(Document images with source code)
____________

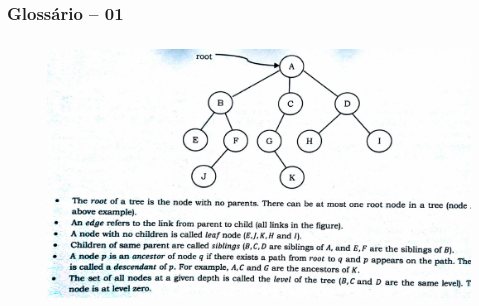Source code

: \begin{frame}

    \frametitle{Glossário -- 01}
    
     \begin{figure}[!ht]
     \centering
    \includegraphics[width=12cm, height=7cm]{figs/fig_arvores/glossario_arv_01.png}
    \end{figure}

\end{frame}

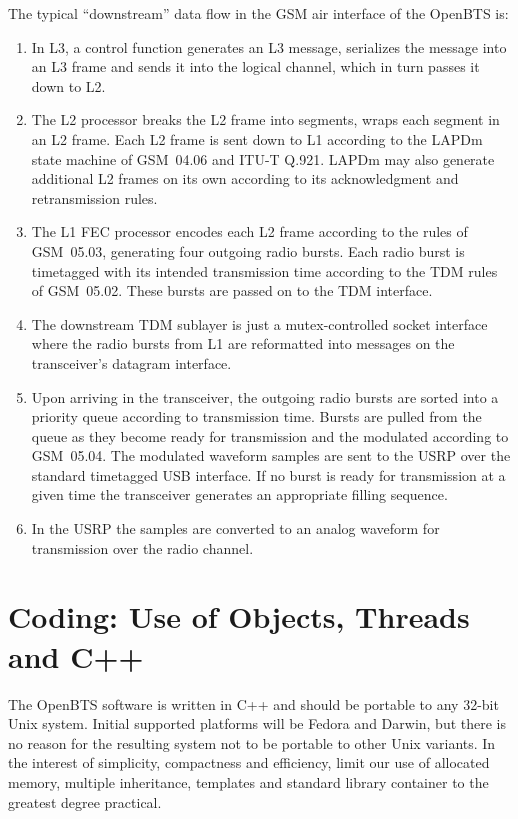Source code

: \documentclass[11pt]{book}
\begin{document}
The typical ``downstream'' data flow in the GSM air interface of the OpenBTS is:
\begin{enumerate}
	\item In L3, a control function generates an L3 message, serializes the message into an L3 frame and sends it into the logical channel, which in turn passes it down to L2.
	\item The L2 processor breaks the L2 frame into segments, wraps each segment in an L2 frame.  Each L2 frame is sent down to L1 according to the LAPDm state machine of GSM~04.06 and ITU-T Q.921.  LAPDm may also generate additional L2 frames on its own according to its acknowledgment and retransmission rules.
	\item The L1 FEC processor encodes each L2 frame according to the rules of GSM~05.03, generating four outgoing radio bursts.  Each radio burst is timetagged with its intended transmission time according to the TDM rules of GSM~05.02.  These bursts are passed on to the TDM interface.
	\item The downstream TDM sublayer is just a mutex-controlled socket interface where the radio bursts from L1 are reformatted into messages on the transceiver's datagram interface.
	\item Upon arriving in the transceiver, the outgoing radio bursts are sorted into a priority queue according to transmission time.  Bursts are pulled from the queue as they become ready for transmission and the modulated according to GSM~05.04.  The modulated waveform samples are sent to the USRP over the standard timetagged USB interface.  If no burst is ready for transmission at a given time the transceiver generates an appropriate filling sequence.
	\item In the USRP the samples are converted to an analog waveform for transmission over the radio channel.
\end{enumerate}



\section{Coding: Use of Objects, Threads and C++}
The OpenBTS software is written in C++ and should be portable to any 32-bit Unix system.  Initial supported platforms will be Fedora and Darwin, but there is no reason for the resulting system not to be portable to other Unix variants.  In the interest of simplicity, compactness and efficiency,  limit our use of allocated memory, multiple inheritance, templates and standard library container to the greatest degree practical.
\end{document}
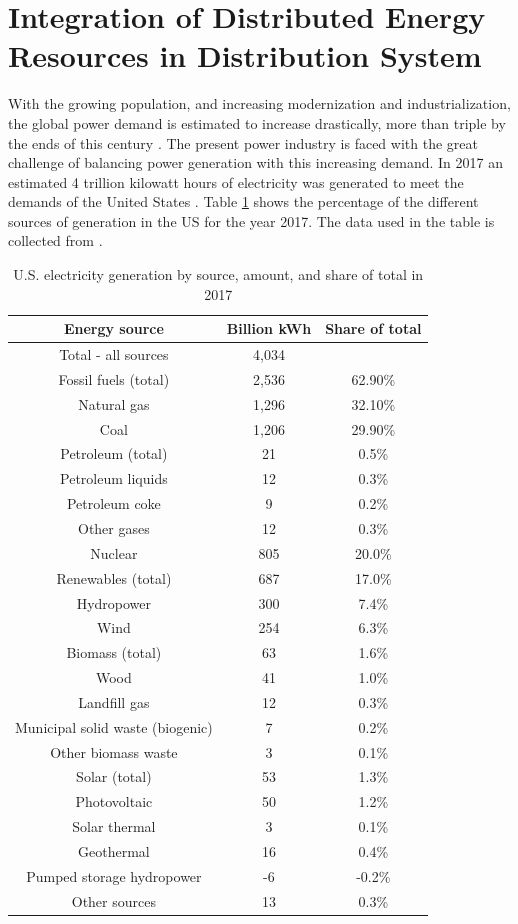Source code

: \section{Integration of Distributed Energy Resources in Distribution System}
With the growing population, and increasing modernization and industrialization, the global power demand is estimated to increase drastically, more than triple by the ends of this century \cite{INTRO1}. The present power industry is faced with the great challenge of balancing power generation with this increasing demand. In 2017 an estimated 4 trillion kilowatt hours of electricity was generated to meet the demands of the United States \cite{EIA2018}. Table \ref{tab:IN1} shows the percentage of the different sources of generation in the US for the year 2017. The data used in the table is collected from \cite{EIA2018}.

\begin{table}[ht]
\label{tab:IN1}
\caption[U.S. electricity generation by source, amount, and share of total in 2017]{U.S. electricity generation by source, amount, and share of total in 2017 \cite{EIA2018}}
\centering
\begin{tabular}{|c|c|c|}
\hline
Energy source & Billion kWh & Share of total \\ \hline
Total - all sources & 4,034 &  \\ \hline
Fossil fuels (total) & 2,536 & 62.90\% \\ \hline
Natural gas & 1,296 & 32.10\% \\ \hline
Coal & 1,206 & 29.90\% \\ \hline
Petroleum (total) & 21 & 0.5\% \\ \hline
Petroleum liquids & 12 & 0.3\% \\ \hline
Petroleum coke & 9 & 0.2\% \\ \hline
Other gases & 12 & 0.3\% \\ \hline
Nuclear & 805 & 20.0\% \\ \hline
Renewables (total) & 687 & 17.0\% \\ \hline
Hydropower & 300 & 7.4\% \\ \hline
Wind & 254 & 6.3\% \\ \hline
Biomass (total) & 63 & 1.6\% \\ \hline
Wood & 41 & 1.0\% \\ \hline
Landfill gas & 12 & 0.3\% \\ \hline
Municipal solid waste (biogenic) & 7 & 0.2\% \\ \hline
Other biomass waste & 3 & 0.1\% \\ \hline
Solar (total) & 53 & 1.3\% \\ \hline
Photovoltaic & 50 & 1.2\% \\ \hline
Solar thermal & 3 & 0.1\% \\ \hline
Geothermal & 16 & 0.4\% \\ \hline
Pumped storage hydropower & -6 & -0.2\% \\ \hline
Other sources & 13 & 0.3\% \\ \hline
\end{tabular}
\end{table}

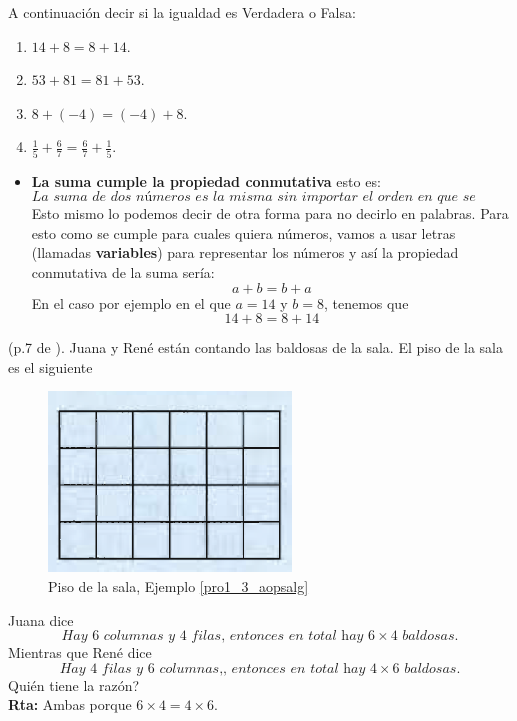 \begin{ejemplo}
		A continuación decir si la igualdad es Verdadera o Falsa:
		\begin{multicols}{2}
		\begin{enumerate}[label=\Alph*)]
				\item $14+8=8+14$.
				\item $53+81=81+53$.
				\item $8+(-4)=(-4)+8$.
				\item $\frac{1}{5} + \frac{6}{7} = \frac{6}{7} + \frac{1}{5}$.
		\end{enumerate}
		\end{multicols}
\end{ejemplo}

\begin{tcolorbox}[colback=red!5!white,colframe=red!75!black]
	\begin{itemize}
		\item \textbf{La suma cumple la propiedad conmutativa} esto es:
		\[
		\textit{La suma de dos números es la misma sin importar el orden en que se sume}
		\]
		Esto mismo lo podemos decir de otra forma para no decirlo en palabras. Para esto como se cumple para cuales quiera números, vamos a usar letras (llamadas \textbf{variables}) para representar los números y así la propiedad conmutativa de la suma sería:
		\[
		a+b=b+a
		\]
		En el caso por ejemplo en el que $a=14$ y $b=8$, tenemos que 
		\[
		14+8=8+14
		\]
	\end{itemize}
\end{tcolorbox}


\begin{ejemplo}\label{pro1_3_aopsalg} (p.7 de \cite{Aops_algebra}). Juana y René están contando las baldosas de la sala. El piso de la sala es el siguiente
		\begin{figure}[H]
			\centering
			\includegraphics[width=0.5\linewidth]{Algebra/imgs/AopsALG_pag7_p1_3}
			\caption{Piso de la sala, Ejemplo \ref{pro1_3_aopsalg}}
			\label{AopsALG_pag7_p1_3}
		\end{figure}
Juana dice 
\[
		\textit{Hay 6 columnas y 4 filas, entonces en total hay $6\times 4$ baldosas}.
\]
Mientras que René dice
\[
\textit{Hay 4 filas y 6 columnas,, entonces en total hay $4\times 6$ baldosas}.
\]
Quién tiene la razón?\\
\textbf{Rta: }Ambas porque $6\times 4=4\times 6$.
\end{ejemplo}

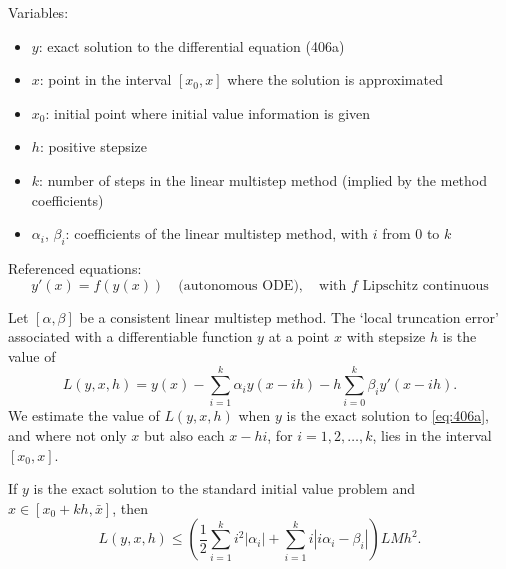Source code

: Variables:
\begin{itemize}
    \item $y$: exact solution to the differential equation (406a)
    \item $x$: point in the interval $[x_0, x]$ where the solution is approximated
    \item $x_0$: initial point where initial value information is given
    \item $h$: positive stepsize
    \item $k$: number of steps in the linear multistep method (implied by the method coefficients)
    \item $\alpha_i$, $\beta_i$: coefficients of the linear multistep method, with $i$ from $0$ to $k$
\end{itemize}

Referenced equations:
\begin{equation}
    y'(x) = f(y(x)) \quad \text{(autonomous ODE)}, \quad \text{with } f \text{ Lipschitz continuous}
    \tag{406a}
\end{equation}

\begin{definition}

  \label{def:406A}
Let $[\alpha, \beta]$ be a consistent linear multistep method. The `local truncation error' associated with a differentiable function $y$ at a point $x$ with stepsize $h$ is the value of
\[
L(y, x, h) = y(x) - \sum_{i=1}^{k} \alpha_i y(x - ih) - h \sum_{i=0}^{k} \beta_i y'(x - ih).
\]
We estimate the value of $L(y, x, h)$ when $y$ is the exact solution to \eqref{eq:406a}, and where not only $x$ but also each $x - hi$, for $i = 1, 2, \dots, k$, lies in the interval $[x_0, x]$.
\end{definition}

\begin{lemma}

  \label{lem:406B}
If $y$ is the exact solution to the standard initial value problem and $x \in [x_0 + kh, \bar{x}]$, then
\[
L(y, x, h) \leq \left( \frac{1}{2} \sum_{i=1}^{k} i^2 |\alpha_i| + \sum_{i=1}^{k} i|i\alpha_i - \beta_i| \right) L M h^2.
\]
\end{lemma}

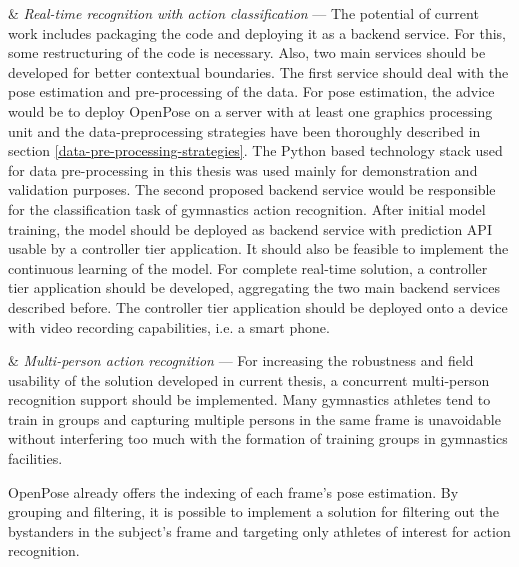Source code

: \begin{easylist}[enumerate]

& \textit{Real-time recognition with action classification} --- The potential of current work includes packaging the code and deploying it as a backend service. For this, some restructuring of the code is necessary. Also, two main services should be developed for better contextual boundaries. The first service should deal with the pose estimation and pre-processing of the data. For pose estimation, the advice would be to deploy OpenPose on a server with at least one graphics processing unit and the data-preprocessing strategies have been thoroughly described in section \ref{data-pre-processing-strategies}. The Python based technology stack used for data pre-processing in this thesis was used mainly for demonstration and validation purposes. The second proposed backend service would be responsible for the classification task of gymnastics action recognition. After initial model training, the model should be deployed as backend service with prediction API usable by a controller tier application. It should also be feasible to implement the continuous learning of the model. For complete real-time solution, a controller tier application should be developed, aggregating the two main backend services described before. The controller tier application should be deployed onto a device with video recording capabilities, i.e. a smart phone.

& \textit{Multi-person action recognition} --- For increasing the robustness and field usability of the solution developed in current thesis, a concurrent multi-person recognition support should be implemented. Many gymnastics athletes tend to train in groups and capturing multiple persons in the same frame is unavoidable without interfering too much with the formation of training groups in gymnastics facilities. 

OpenPose already offers the indexing of each frame's pose estimation. By grouping and filtering, it is possible to implement a solution for filtering out the bystanders in the subject's frame and targeting only athletes of interest for action recognition.


\end{easylist}
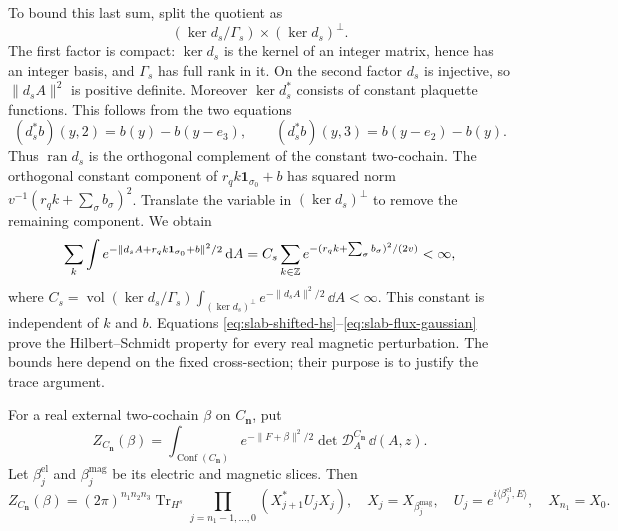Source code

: To bound this last sum, split the quotient as
\[
 (\ker d_s/\Gamma_s)\times(\ker d_s)^\perp.
\]
The first factor is compact: $\ker d_s$ is the kernel of an integer
matrix, hence has an integer basis, and $\Gamma_s$ has full rank in
it. On the second factor $d_s$ is injective, so
$\|d_sA\|^2$ is positive definite. Moreover
$\ker d_s^*$ consists of constant plaquette functions. This follows
from the two equations
\[
 (d_s^*b)(y,2)=b(y)-b(y-e_3),\qquad
 (d_s^*b)(y,3)=b(y-e_2)-b(y).
\]
Thus $\operatorname{ran}d_s$ is the orthogonal complement of the
constant two-cochain. The orthogonal constant component of
$r_qk\mathbf1_{\sigma_0}+b$ has squared norm
$v^{-1}(r_qk+\sum_\sigma b_\sigma)^2$. Translate the variable in
$(\ker d_s)^\perp$ to remove the remaining component. We obtain
\begin{equation}\label{eq:slab-flux-gaussian}
 \sum_k\int e^{-\|d_sA+r_qk\mathbf1_{\sigma_0}+b\|^2/2}\,\dd A
    =C_s\sum_{k\in\Z}
               e^{-(r_qk+\sum_\sigma b_\sigma)^2/(2v)}<\infty,
\end{equation}
where
$C_s=\operatorname{vol}(\ker d_s/\Gamma_s)
\int_{(\ker d_s)^\perp}e^{-\|d_sA\|^2/2}\,\dd A<\infty$.
This constant is independent of $k$ and $b$. Equations
\eqref{eq:slab-shifted-hs}--\eqref{eq:slab-flux-gaussian} prove the
Hilbert--Schmidt property for every real magnetic perturbation. The
bounds here depend on the fixed cross-section; their purpose is to
justify the trace argument.

For a real external two-cochain $\beta$ on $C_{\mathbf n}$, put
\begin{equation}\label{eq:slab-external-partition}
 Z_{C_{\mathbf n}}(\beta)=\int_{\operatorname{Conf}(C_{\mathbf n})}
          e^{-\|F+\beta\|^2/2}\det \mathcal D_A^{C_{\mathbf n}}\,\dd(A,z).
\end{equation}
Let $\beta_j^{\mathrm{el}}$ and $\beta_j^{\mathrm{mag}}$ be its
electric and magnetic slices. Then
\begin{equation}\label{eq:slab-external-trace}
 Z_{C_{\mathbf n}}(\beta)=(2\pi)^{n_1n_2n_3}
       \operatorname{Tr}_{H^s}\prod_{j=n_1-1,\ldots,0}
            (X_{j+1}^*U_jX_j),
 \quad X_j=X_{\beta_j^{\mathrm{mag}}},\quad
 U_j=e^{i\langle\beta_j^{\mathrm{el}},E\rangle},
 \quad X_{n_1}=X_0.
\end{equation}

____________

EXERCISE REQUIREMENTS =
Find and copy each line above that includes the string "radio".

YOUR SOLUTION =
	\item The L1 FEC processor encodes each L2 frame according to the rules of GSM~05.03, generating four outgoing radio bursts.  Each radio burst is timetagged with its intended transmission time according to the TDM rules of GSM~05.02.  These bursts are passed on to the TDM interface.
	\item The downstream TDM sublayer is just a mutex-controlled socket interface where the radio bursts from L1 are reformatted into messages on the transceiver's datagram interface.
	\item Upon arriving in the transceiver, the outgoing radio bursts are sorted into a priority queue according to transmission time.  Bursts are pulled from the queue as they become ready for transmission and the modulated according to GSM~05.04.  The modulated waveform samples are sent to the USRP over the standard timetagged USB interface.  If no burst is ready for transmission at a given time the transceiver generates an appropriate filling sequence.
	\item In the USRP the samples are converted to an analog waveform for transmission over the radio channel.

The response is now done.